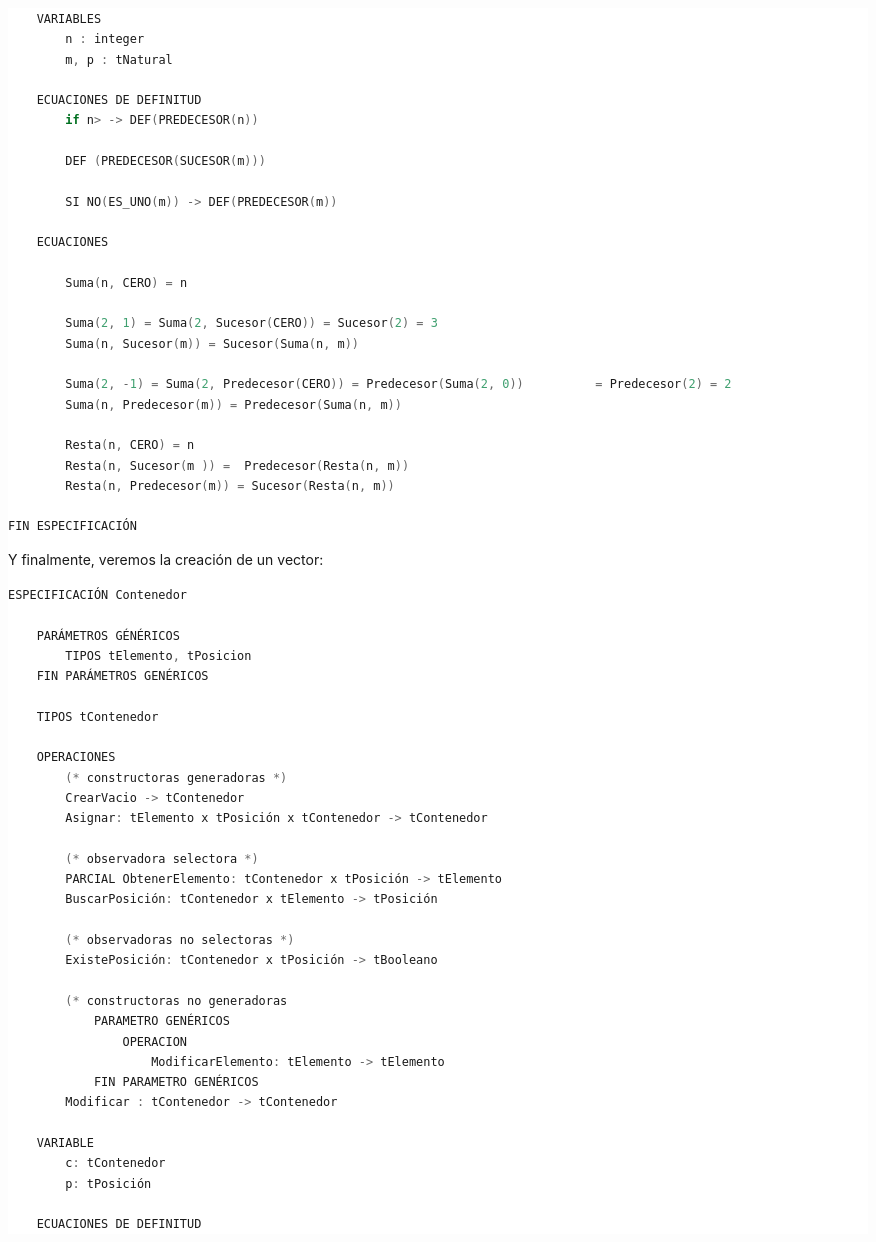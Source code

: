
 ```c
	VARIABLES
		n : integer
		m, p : tNatural

	ECUACIONES DE DEFINITUD
		if n> -> DEF(PREDECESOR(n))
		
		DEF (PREDECESOR(SUCESOR(m)))
		
		SI NO(ES_UNO(m)) -> DEF(PREDECESOR(m))
	
	ECUACIONES
			
		Suma(n, CERO) = n 

		Suma(2, 1) = Suma(2, Sucesor(CERO)) = Sucesor(2) = 3
		Suma(n, Sucesor(m)) = Sucesor(Suma(n, m))
		
		Suma(2, -1) = Suma(2, Predecesor(CERO)) = Predecesor(Suma(2, 0))          = Predecesor(2) = 2
		Suma(n, Predecesor(m)) = Predecesor(Suma(n, m))

		Resta(n, CERO) = n
		Resta(n, Sucesor(m )) =  Predecesor(Resta(n, m))
		Resta(n, Predecesor(m)) = Sucesor(Resta(n, m))

FIN ESPECIFICACIÓN
```

Y finalmente, veremos la creación de un vector:

```c
ESPECIFICACIÓN Contenedor

	PARÁMETROS GÉNÉRICOS
		TIPOS tElemento, tPosicion
	FIN PARÁMETROS GENÉRICOS
	
	TIPOS tContenedor
	
	OPERACIONES 
		(* constructoras generadoras *)
		CrearVacio -> tContenedor
		Asignar: tElemento x tPosición x tContenedor -> tContenedor

		(* observadora selectora *)
		PARCIAL ObtenerElemento: tContenedor x tPosición -> tElemento
		BuscarPosición: tContenedor x tElemento -> tPosición

		(* observadoras no selectoras *)
		ExistePosición: tContenedor x tPosición -> tBooleano

		(* constructoras no generadoras
			PARAMETRO GENÉRICOS
				OPERACION
					ModificarElemento: tElemento -> tElemento
			FIN PARAMETRO GENÉRICOS
		Modificar : tContenedor -> tContenedor

	VARIABLE
		c: tContenedor
		p: tPosición

	ECUACIONES DE DEFINITUD
```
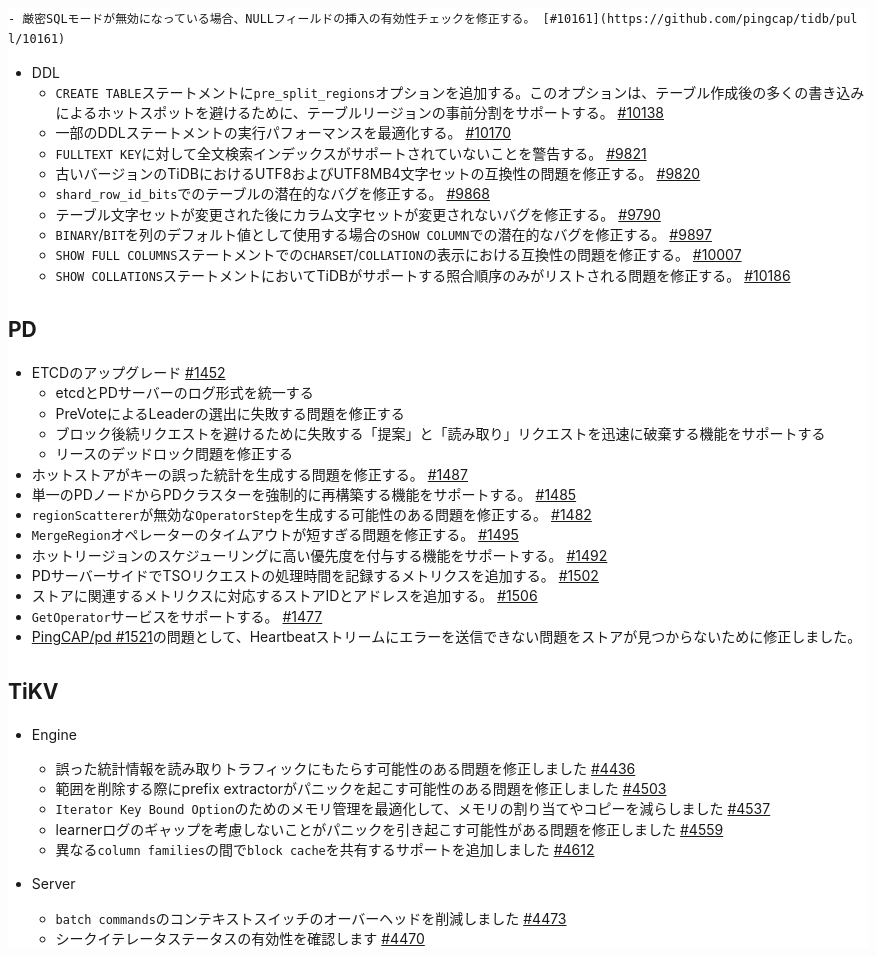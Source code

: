     - 厳密SQLモードが無効になっている場合、NULLフィールドの挿入の有効性チェックを修正する。 [#10161](https://github.com/pingcap/tidb/pull/10161)

+ DDL
    - `CREATE TABLE`ステートメントに`pre_split_regions`オプションを追加する。このオプションは、テーブル作成後の多くの書き込みによるホットスポットを避けるために、テーブルリージョンの事前分割をサポートする。 [#10138](https://github.com/pingcap/tidb/pull/10138)
    - 一部のDDLステートメントの実行パフォーマンスを最適化する。 [#10170](https://github.com/pingcap/tidb/pull/10170)
    - `FULLTEXT KEY`に対して全文検索インデックスがサポートされていないことを警告する。 [#9821](https://github.com/pingcap/tidb/pull/9821)
    - 古いバージョンのTiDBにおけるUTF8およびUTF8MB4文字セットの互換性の問題を修正する。 [#9820](https://github.com/pingcap/tidb/pull/9820)
    - `shard_row_id_bits`でのテーブルの潜在的なバグを修正する。 [#9868](https://github.com/pingcap/tidb/pull/9868)
    - テーブル文字セットが変更された後にカラム文字セットが変更されないバグを修正する。 [#9790](https://github.com/pingcap/tidb/pull/9790)
    - `BINARY`/`BIT`を列のデフォルト値として使用する場合の`SHOW COLUMN`での潜在的なバグを修正する。 [#9897](https://github.com/pingcap/tidb/pull/9897)
    - `SHOW FULL COLUMNS`ステートメントでの`CHARSET`/`COLLATION`の表示における互換性の問題を修正する。 [#10007](https://github.com/pingcap/tidb/pull/10007)
    - `SHOW COLLATIONS`ステートメントにおいてTiDBがサポートする照合順序のみがリストされる問題を修正する。 [#10186](https://github.com/pingcap/tidb/pull/10186)

## PD

+ ETCDのアップグレード [#1452](https://github.com/pingcap/pd/pull/1452)
    - etcdとPDサーバーのログ形式を統一する
    - PreVoteによるLeaderの選出に失敗する問題を修正する
    - ブロック後続リクエストを避けるために失敗する「提案」と「読み取り」リクエストを迅速に破棄する機能をサポートする
    - リースのデッドロック問題を修正する
+ ホットストアがキーの誤った統計を生成する問題を修正する。 [#1487](https://github.com/pingcap/pd/pull/1487)
+ 単一のPDノードからPDクラスターを強制的に再構築する機能をサポートする。 [#1485](https://github.com/pingcap/pd/pull/1485)
+ `regionScatterer`が無効な`OperatorStep`を生成する可能性のある問題を修正する。 [#1482](https://github.com/pingcap/pd/pull/1482)
+ `MergeRegion`オペレーターのタイムアウトが短すぎる問題を修正する。 [#1495](https://github.com/pingcap/pd/pull/1495)
+ ホットリージョンのスケジューリングに高い優先度を付与する機能をサポートする。 [#1492](https://github.com/pingcap/pd/pull/1492)
+ PDサーバーサイドでTSOリクエストの処理時間を記録するメトリクスを追加する。 [#1502](https://github.com/pingcap/pd/pull/1502)
+ ストアに関連するメトリクスに対応するストアIDとアドレスを追加する。 [#1506](https://github.com/pingcap/pd/pull/1506)
+ `GetOperator`サービスをサポートする。 [#1477](https://github.com/pingcap/pd/pull/1477)
+ [PingCAP/pd #1521](https://github.com/pingcap/pd/pull/1521)の問題として、Heartbeatストリームにエラーを送信できない問題をストアが見つからないために修正しました。

## TiKV

+ Engine
    - 誤った統計情報を読み取りトラフィックにもたらす可能性のある問題を修正しました [#4436](https://github.com/tikv/tikv/pull/4436)
    - 範囲を削除する際にprefix extractorがパニックを起こす可能性のある問題を修正しました [#4503](https://github.com/tikv/tikv/pull/4503)
    - `Iterator Key Bound Option`のためのメモリ管理を最適化して、メモリの割り当てやコピーを減らしました [#4537](https://github.com/tikv/tikv/pull/4537)
    - learnerログのギャップを考慮しないことがパニックを引き起こす可能性がある問題を修正しました [#4559](https://github.com/tikv/tikv/pull/4559)
    - 異なる`column families`の間で`block cache`を共有するサポートを追加しました [#4612](https://github.com/tikv/tikv/pull/4612)

+ Server
    - `batch commands`のコンテキストスイッチのオーバーヘッドを削減しました [#4473](https://github.com/tikv/tikv/pull/4473)
    - シークイテレータステータスの有効性を確認します [#4470](https://github.com/tikv/tikv/pull/4470)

□ □ □ □ □ □ □

▶ YOUR ASSIGNMENT
What you return must match the data above exactly, with no images included.

▶ EXPECTED ANSWER
Source code

:
 ```c
	VARIABLES
		n : integer
		m, p : tNatural

	ECUACIONES DE DEFINITUD
		if n> -> DEF(PREDECESOR(n))
		
		DEF (PREDECESOR(SUCESOR(m)))
		
		SI NO(ES_UNO(m)) -> DEF(PREDECESOR(m))
	
	ECUACIONES
			
		Suma(n, CERO) = n 

		Suma(2, 1) = Suma(2, Sucesor(CERO)) = Sucesor(2) = 3
		Suma(n, Sucesor(m)) = Sucesor(Suma(n, m))
		
		Suma(2, -1) = Suma(2, Predecesor(CERO)) = Predecesor(Suma(2, 0))          = Predecesor(2) = 2
		Suma(n, Predecesor(m)) = Predecesor(Suma(n, m))

		Resta(n, CERO) = n
		Resta(n, Sucesor(m )) =  Predecesor(Resta(n, m))
		Resta(n, Predecesor(m)) = Sucesor(Resta(n, m))

FIN ESPECIFICACIÓN
```

Y finalmente, veremos la creación de un vector:

```c
ESPECIFICACIÓN Contenedor

	PARÁMETROS GÉNÉRICOS
		TIPOS tElemento, tPosicion
	FIN PARÁMETROS GENÉRICOS
	
	TIPOS tContenedor
	
	OPERACIONES 
		(* constructoras generadoras *)
		CrearVacio -> tContenedor
		Asignar: tElemento x tPosición x tContenedor -> tContenedor

		(* observadora selectora *)
		PARCIAL ObtenerElemento: tContenedor x tPosición -> tElemento
		BuscarPosición: tContenedor x tElemento -> tPosición

		(* observadoras no selectoras *)
		ExistePosición: tContenedor x tPosición -> tBooleano

		(* constructoras no generadoras
			PARAMETRO GENÉRICOS
				OPERACION
					ModificarElemento: tElemento -> tElemento
			FIN PARAMETRO GENÉRICOS
		Modificar : tContenedor -> tContenedor

	VARIABLE
		c: tContenedor
		p: tPosición

	ECUACIONES DE DEFINITUD
```
Source code

:     - 厳密SQLモードが無効になっている場合、NULLフィールドの挿入の有効性チェックを修正する。 [#10161](https://github.com/pingcap/tidb/pull/10161)

+ DDL
    - `CREATE TABLE`ステートメントに`pre_split_regions`オプションを追加する。このオプションは、テーブル作成後の多くの書き込みによるホットスポットを避けるために、テーブルリージョンの事前分割をサポートする。 [#10138](https://github.com/pingcap/tidb/pull/10138)
    - 一部のDDLステートメントの実行パフォーマンスを最適化する。 [#10170](https://github.com/pingcap/tidb/pull/10170)
    - `FULLTEXT KEY`に対して全文検索インデックスがサポートされていないことを警告する。 [#9821](https://github.com/pingcap/tidb/pull/9821)
    - 古いバージョンのTiDBにおけるUTF8およびUTF8MB4文字セットの互換性の問題を修正する。 [#9820](https://github.com/pingcap/tidb/pull/9820)
    - `shard_row_id_bits`でのテーブルの潜在的なバグを修正する。 [#9868](https://github.com/pingcap/tidb/pull/9868)
    - テーブル文字セットが変更された後にカラム文字セットが変更されないバグを修正する。 [#9790](https://github.com/pingcap/tidb/pull/9790)
    - `BINARY`/`BIT`を列のデフォルト値として使用する場合の`SHOW COLUMN`での潜在的なバグを修正する。 [#9897](https://github.com/pingcap/tidb/pull/9897)
    - `SHOW FULL COLUMNS`ステートメントでの`CHARSET`/`COLLATION`の表示における互換性の問題を修正する。 [#10007](https://github.com/pingcap/tidb/pull/10007)
    - `SHOW COLLATIONS`ステートメントにおいてTiDBがサポートする照合順序のみがリストされる問題を修正する。 [#10186](https://github.com/pingcap/tidb/pull/10186)

## PD

+ ETCDのアップグレード [#1452](https://github.com/pingcap/pd/pull/1452)
    - etcdとPDサーバーのログ形式を統一する
    - PreVoteによるLeaderの選出に失敗する問題を修正する
    - ブロック後続リクエストを避けるために失敗する「提案」と「読み取り」リクエストを迅速に破棄する機能をサポートする
    - リースのデッドロック問題を修正する
+ ホットストアがキーの誤った統計を生成する問題を修正する。 [#1487](https://github.com/pingcap/pd/pull/1487)
+ 単一のPDノードからPDクラスターを強制的に再構築する機能をサポートする。 [#1485](https://github.com/pingcap/pd/pull/1485)
+ `regionScatterer`が無効な`OperatorStep`を生成する可能性のある問題を修正する。 [#1482](https://github.com/pingcap/pd/pull/1482)
+ `MergeRegion`オペレーターのタイムアウトが短すぎる問題を修正する。 [#1495](https://github.com/pingcap/pd/pull/1495)
+ ホットリージョンのスケジューリングに高い優先度を付与する機能をサポートする。 [#1492](https://github.com/pingcap/pd/pull/1492)
+ PDサーバーサイドでTSOリクエストの処理時間を記録するメトリクスを追加する。 [#1502](https://github.com/pingcap/pd/pull/1502)
+ ストアに関連するメトリクスに対応するストアIDとアドレスを追加する。 [#1506](https://github.com/pingcap/pd/pull/1506)
+ `GetOperator`サービスをサポートする。 [#1477](https://github.com/pingcap/pd/pull/1477)
+ [PingCAP/pd #1521](https://github.com/pingcap/pd/pull/1521)の問題として、Heartbeatストリームにエラーを送信できない問題をストアが見つからないために修正しました。

## TiKV

+ Engine
    - 誤った統計情報を読み取りトラフィックにもたらす可能性のある問題を修正しました [#4436](https://github.com/tikv/tikv/pull/4436)
    - 範囲を削除する際にprefix extractorがパニックを起こす可能性のある問題を修正しました [#4503](https://github.com/tikv/tikv/pull/4503)
    - `Iterator Key Bound Option`のためのメモリ管理を最適化して、メモリの割り当てやコピーを減らしました [#4537](https://github.com/tikv/tikv/pull/4537)
    - learnerログのギャップを考慮しないことがパニックを引き起こす可能性がある問題を修正しました [#4559](https://github.com/tikv/tikv/pull/4559)
    - 異なる`column families`の間で`block cache`を共有するサポートを追加しました [#4612](https://github.com/tikv/tikv/pull/4612)

+ Server
    - `batch commands`のコンテキストスイッチのオーバーヘッドを削減しました [#4473](https://github.com/tikv/tikv/pull/4473)
    - シークイテレータステータスの有効性を確認します [#4470](https://github.com/tikv/tikv/pull/4470)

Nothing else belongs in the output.